== Segment start ==

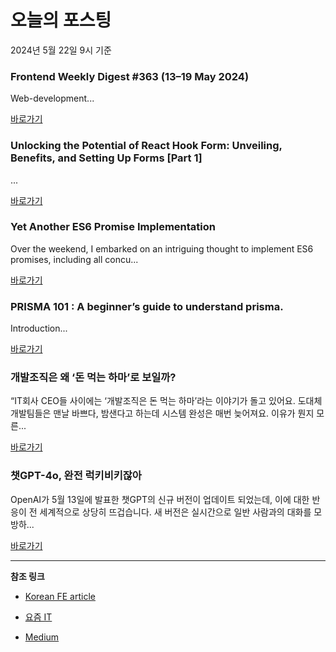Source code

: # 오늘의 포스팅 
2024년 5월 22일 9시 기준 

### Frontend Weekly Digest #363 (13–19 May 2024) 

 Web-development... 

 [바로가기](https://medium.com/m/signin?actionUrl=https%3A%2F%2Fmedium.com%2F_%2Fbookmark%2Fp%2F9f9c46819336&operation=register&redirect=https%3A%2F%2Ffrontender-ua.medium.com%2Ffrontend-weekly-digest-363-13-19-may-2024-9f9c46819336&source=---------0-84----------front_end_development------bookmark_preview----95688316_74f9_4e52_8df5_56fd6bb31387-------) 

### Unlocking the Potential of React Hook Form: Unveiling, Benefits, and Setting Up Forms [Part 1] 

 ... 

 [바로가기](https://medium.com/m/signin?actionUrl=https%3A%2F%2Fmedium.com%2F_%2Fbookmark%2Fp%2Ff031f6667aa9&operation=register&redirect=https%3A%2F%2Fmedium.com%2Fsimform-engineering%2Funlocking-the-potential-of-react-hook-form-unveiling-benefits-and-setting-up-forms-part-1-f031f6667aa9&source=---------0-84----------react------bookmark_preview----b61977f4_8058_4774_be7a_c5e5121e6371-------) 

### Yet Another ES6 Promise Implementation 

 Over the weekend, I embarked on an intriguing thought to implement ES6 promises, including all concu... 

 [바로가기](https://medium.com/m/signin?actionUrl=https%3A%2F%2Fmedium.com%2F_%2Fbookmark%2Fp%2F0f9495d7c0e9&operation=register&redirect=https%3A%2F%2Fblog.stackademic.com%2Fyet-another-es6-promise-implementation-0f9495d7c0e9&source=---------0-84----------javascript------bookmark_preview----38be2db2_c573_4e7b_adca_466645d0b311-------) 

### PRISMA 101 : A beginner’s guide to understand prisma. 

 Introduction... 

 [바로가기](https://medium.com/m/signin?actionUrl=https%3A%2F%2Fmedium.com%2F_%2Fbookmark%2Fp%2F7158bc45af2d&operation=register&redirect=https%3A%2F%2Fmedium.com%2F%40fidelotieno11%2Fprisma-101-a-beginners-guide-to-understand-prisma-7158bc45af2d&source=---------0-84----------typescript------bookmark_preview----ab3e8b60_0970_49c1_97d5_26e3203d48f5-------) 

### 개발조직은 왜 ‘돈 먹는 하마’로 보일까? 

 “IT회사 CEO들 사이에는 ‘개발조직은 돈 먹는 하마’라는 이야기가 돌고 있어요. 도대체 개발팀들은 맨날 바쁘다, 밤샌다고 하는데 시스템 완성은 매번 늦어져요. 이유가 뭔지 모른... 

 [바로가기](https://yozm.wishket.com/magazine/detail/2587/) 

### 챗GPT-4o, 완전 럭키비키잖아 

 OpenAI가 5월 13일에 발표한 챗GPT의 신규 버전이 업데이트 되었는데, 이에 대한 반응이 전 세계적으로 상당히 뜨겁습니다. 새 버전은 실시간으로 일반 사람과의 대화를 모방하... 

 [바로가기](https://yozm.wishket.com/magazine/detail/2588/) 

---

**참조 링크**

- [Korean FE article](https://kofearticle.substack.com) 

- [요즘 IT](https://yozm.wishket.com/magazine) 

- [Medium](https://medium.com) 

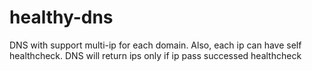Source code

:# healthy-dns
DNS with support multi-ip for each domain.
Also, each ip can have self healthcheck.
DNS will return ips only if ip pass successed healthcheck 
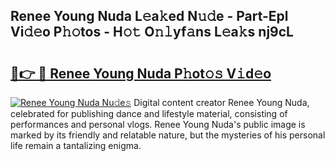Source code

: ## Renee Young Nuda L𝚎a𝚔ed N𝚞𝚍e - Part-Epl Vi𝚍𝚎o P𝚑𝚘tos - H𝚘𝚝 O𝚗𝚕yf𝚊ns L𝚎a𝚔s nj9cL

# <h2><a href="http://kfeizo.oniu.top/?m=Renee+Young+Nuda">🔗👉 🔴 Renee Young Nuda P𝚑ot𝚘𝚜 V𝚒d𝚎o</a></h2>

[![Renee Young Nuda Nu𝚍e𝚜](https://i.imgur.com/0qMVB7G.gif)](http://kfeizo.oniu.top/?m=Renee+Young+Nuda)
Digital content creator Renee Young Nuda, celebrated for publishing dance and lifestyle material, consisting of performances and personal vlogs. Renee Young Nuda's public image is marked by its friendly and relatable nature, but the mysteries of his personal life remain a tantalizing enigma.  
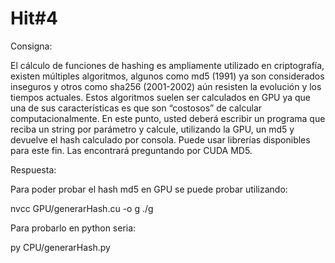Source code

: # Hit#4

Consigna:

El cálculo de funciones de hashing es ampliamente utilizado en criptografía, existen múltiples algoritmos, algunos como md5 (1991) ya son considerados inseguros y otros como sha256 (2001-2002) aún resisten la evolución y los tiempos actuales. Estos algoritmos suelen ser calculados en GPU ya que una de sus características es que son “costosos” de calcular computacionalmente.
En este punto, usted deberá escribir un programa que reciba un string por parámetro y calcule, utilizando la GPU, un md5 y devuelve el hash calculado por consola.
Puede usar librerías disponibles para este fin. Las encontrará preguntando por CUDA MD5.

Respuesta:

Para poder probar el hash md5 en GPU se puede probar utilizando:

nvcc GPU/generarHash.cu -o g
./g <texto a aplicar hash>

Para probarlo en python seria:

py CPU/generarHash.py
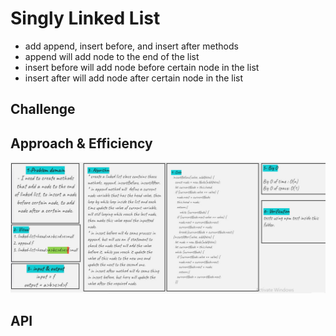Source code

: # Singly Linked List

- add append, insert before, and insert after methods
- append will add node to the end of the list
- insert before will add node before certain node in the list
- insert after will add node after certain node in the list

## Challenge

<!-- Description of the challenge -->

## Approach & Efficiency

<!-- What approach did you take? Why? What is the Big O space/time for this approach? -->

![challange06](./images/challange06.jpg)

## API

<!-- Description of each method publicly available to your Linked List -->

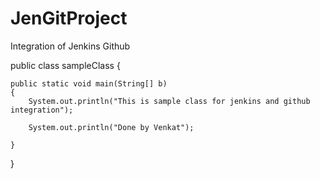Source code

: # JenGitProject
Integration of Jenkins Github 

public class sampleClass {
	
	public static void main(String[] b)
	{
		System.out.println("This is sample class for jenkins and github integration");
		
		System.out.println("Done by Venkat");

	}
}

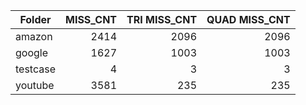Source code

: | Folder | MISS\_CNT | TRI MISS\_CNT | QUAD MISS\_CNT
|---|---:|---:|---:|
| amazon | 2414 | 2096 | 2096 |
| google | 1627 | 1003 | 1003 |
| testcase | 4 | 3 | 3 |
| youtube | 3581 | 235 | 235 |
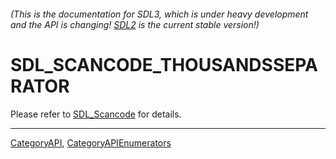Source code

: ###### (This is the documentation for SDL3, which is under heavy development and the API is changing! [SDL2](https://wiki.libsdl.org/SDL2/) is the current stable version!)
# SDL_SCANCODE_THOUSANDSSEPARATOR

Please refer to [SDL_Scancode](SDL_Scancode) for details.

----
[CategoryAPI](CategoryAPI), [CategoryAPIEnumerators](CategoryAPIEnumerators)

== Segment end ==

» About this exercise
Would you transcribe all of the data exactly, apart from its pictures?

» Solution to the exercise
Source code

: # 오늘의 포스팅 
2024년 5월 22일 9시 기준 

### Frontend Weekly Digest #363 (13–19 May 2024) 

 Web-development... 

 [바로가기](https://medium.com/m/signin?actionUrl=https%3A%2F%2Fmedium.com%2F_%2Fbookmark%2Fp%2F9f9c46819336&operation=register&redirect=https%3A%2F%2Ffrontender-ua.medium.com%2Ffrontend-weekly-digest-363-13-19-may-2024-9f9c46819336&source=---------0-84----------front_end_development------bookmark_preview----95688316_74f9_4e52_8df5_56fd6bb31387-------) 

### Unlocking the Potential of React Hook Form: Unveiling, Benefits, and Setting Up Forms [Part 1] 

 ... 

 [바로가기](https://medium.com/m/signin?actionUrl=https%3A%2F%2Fmedium.com%2F_%2Fbookmark%2Fp%2Ff031f6667aa9&operation=register&redirect=https%3A%2F%2Fmedium.com%2Fsimform-engineering%2Funlocking-the-potential-of-react-hook-form-unveiling-benefits-and-setting-up-forms-part-1-f031f6667aa9&source=---------0-84----------react------bookmark_preview----b61977f4_8058_4774_be7a_c5e5121e6371-------) 

### Yet Another ES6 Promise Implementation 

 Over the weekend, I embarked on an intriguing thought to implement ES6 promises, including all concu... 

 [바로가기](https://medium.com/m/signin?actionUrl=https%3A%2F%2Fmedium.com%2F_%2Fbookmark%2Fp%2F0f9495d7c0e9&operation=register&redirect=https%3A%2F%2Fblog.stackademic.com%2Fyet-another-es6-promise-implementation-0f9495d7c0e9&source=---------0-84----------javascript------bookmark_preview----38be2db2_c573_4e7b_adca_466645d0b311-------) 

### PRISMA 101 : A beginner’s guide to understand prisma. 

 Introduction... 

 [바로가기](https://medium.com/m/signin?actionUrl=https%3A%2F%2Fmedium.com%2F_%2Fbookmark%2Fp%2F7158bc45af2d&operation=register&redirect=https%3A%2F%2Fmedium.com%2F%40fidelotieno11%2Fprisma-101-a-beginners-guide-to-understand-prisma-7158bc45af2d&source=---------0-84----------typescript------bookmark_preview----ab3e8b60_0970_49c1_97d5_26e3203d48f5-------) 

### 개발조직은 왜 ‘돈 먹는 하마’로 보일까? 

 “IT회사 CEO들 사이에는 ‘개발조직은 돈 먹는 하마’라는 이야기가 돌고 있어요. 도대체 개발팀들은 맨날 바쁘다, 밤샌다고 하는데 시스템 완성은 매번 늦어져요. 이유가 뭔지 모른... 

 [바로가기](https://yozm.wishket.com/magazine/detail/2587/) 

### 챗GPT-4o, 완전 럭키비키잖아 

 OpenAI가 5월 13일에 발표한 챗GPT의 신규 버전이 업데이트 되었는데, 이에 대한 반응이 전 세계적으로 상당히 뜨겁습니다. 새 버전은 실시간으로 일반 사람과의 대화를 모방하... 

 [바로가기](https://yozm.wishket.com/magazine/detail/2588/) 

---

**참조 링크**

- [Korean FE article](https://kofearticle.substack.com) 

- [요즘 IT](https://yozm.wishket.com/magazine) 

- [Medium](https://medium.com) 

Source code

:# healthy-dns
DNS with support multi-ip for each domain.
Also, each ip can have self healthcheck.
DNS will return ips only if ip pass successed healthcheck 
Source code

: ## Renee Young Nuda L𝚎a𝚔ed N𝚞𝚍e - Part-Epl Vi𝚍𝚎o P𝚑𝚘tos - H𝚘𝚝 O𝚗𝚕yf𝚊ns L𝚎a𝚔s nj9cL

# <h2><a href="http://kfeizo.oniu.top/?m=Renee+Young+Nuda">🔗👉 🔴 Renee Young Nuda P𝚑ot𝚘𝚜 V𝚒d𝚎o</a></h2>

[![Renee Young Nuda Nu𝚍e𝚜](https://i.imgur.com/0qMVB7G.gif)](http://kfeizo.oniu.top/?m=Renee+Young+Nuda)
Digital content creator Renee Young Nuda, celebrated for publishing dance and lifestyle material, consisting of performances and personal vlogs. Renee Young Nuda's public image is marked by its friendly and relatable nature, but the mysteries of his personal life remain a tantalizing enigma.  
Source code

: # Hit#4

Consigna:

El cálculo de funciones de hashing es ampliamente utilizado en criptografía, existen múltiples algoritmos, algunos como md5 (1991) ya son considerados inseguros y otros como sha256 (2001-2002) aún resisten la evolución y los tiempos actuales. Estos algoritmos suelen ser calculados en GPU ya que una de sus características es que son “costosos” de calcular computacionalmente.
En este punto, usted deberá escribir un programa que reciba un string por parámetro y calcule, utilizando la GPU, un md5 y devuelve el hash calculado por consola.
Puede usar librerías disponibles para este fin. Las encontrará preguntando por CUDA MD5.

Respuesta:

Para poder probar el hash md5 en GPU se puede probar utilizando:

nvcc GPU/generarHash.cu -o g
./g <texto a aplicar hash>

Para probarlo en python seria:

py CPU/generarHash.py
Source code

: # Singly Linked List

- add append, insert before, and insert after methods
- append will add node to the end of the list
- insert before will add node before certain node in the list
- insert after will add node after certain node in the list

## Challenge

<!-- Description of the challenge -->

## Approach & Efficiency

<!-- What approach did you take? Why? What is the Big O space/time for this approach? -->

![challange06](./images/challange06.jpg)

## API

<!-- Description of each method publicly available to your Linked List -->

Source code

: # JenGitProject
Integration of Jenkins Github 

public class sampleClass {
	
	public static void main(String[] b)
	{
		System.out.println("This is sample class for jenkins and github integration");
		
		System.out.println("Done by Venkat");

	}
}

Source code

: | Folder | MISS\_CNT | TRI MISS\_CNT | QUAD MISS\_CNT
|---|---:|---:|---:|
| amazon | 2414 | 2096 | 2096 |
| google | 1627 | 1003 | 1003 |
| testcase | 4 | 3 | 3 |
| youtube | 3581 | 235 | 235 |
Source code

: ###### (This is the documentation for SDL3, which is under heavy development and the API is changing! [SDL2](https://wiki.libsdl.org/SDL2/) is the current stable version!)
# SDL_SCANCODE_THOUSANDSSEPARATOR

Please refer to [SDL_Scancode](SDL_Scancode) for details.

----
[CategoryAPI](CategoryAPI), [CategoryAPIEnumerators](CategoryAPIEnumerators)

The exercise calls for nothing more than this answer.